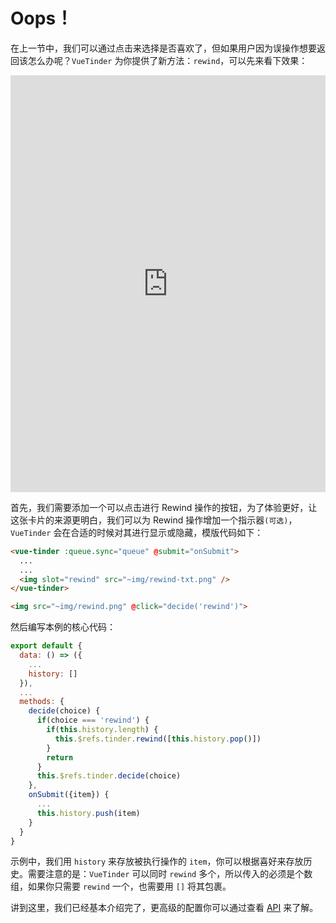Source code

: # Oops！

在上一节中，我们可以通过点击来选择是否喜欢了，但如果用户因为误操作想要返回该怎么办呢？`VueTinder` 为你提供了新方法：`rewind`，可以先来看下效果：

<iframe width="100%" height="667" src="https://codesandbox.io/embed/vue-tinder-preview-by7qi" allowpaymentrequest allowfullscreen="allowfullscreen" frameborder="0"></iframe>

首先，我们需要添加一个可以点击进行 Rewind 操作的按钮，为了体验更好，让这张卡片的来源更明白，我们可以为 Rewind 操作增加一个指示器`(可选)`，`VueTinder` 会在合适的时候对其进行显示或隐藏，模版代码如下：

``` html
<vue-tinder :queue.sync="queue" @submit="onSubmit">
  ...
  ...
  <img slot="rewind" src="~img/rewind-txt.png" />
</vue-tinder>

<img src="~img/rewind.png" @click="decide('rewind')">
```

然后编写本例的核心代码：

``` js
export default {
  data: () => ({
    ...
    history: []
  }),
  ...
  methods: {
    decide(choice) {
      if(choice === 'rewind') {
        if(this.history.length) {
          this.$refs.tinder.rewind([this.history.pop()])
        }
        return
      }
      this.$refs.tinder.decide(choice)
    },
    onSubmit({item}) {
      ...
      this.history.push(item)
    }
  }
}
```

示例中，我们用 `history` 来存放被执行操作的 `item`，你可以根据喜好来存放历史。需要注意的是：`VueTinder` 可以同时 `rewind` 多个，所以传入的必须是个数组，如果你只需要 `rewind` 一个，也需要用 `[]` 将其包裹。

讲到这里，我们已经基本介绍完了，更高级的配置你可以通过查看 [API](/zh/api) 来了解。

▶ _PROBLEM TO WORK ON_: Which of the lines in the material above contain "onSubmit"? Copy each one out.

▶ _ANSWER TO THE EXERCISE_:
<vue-tinder :queue.sync="queue" @submit="onSubmit">
    onSubmit({item}) {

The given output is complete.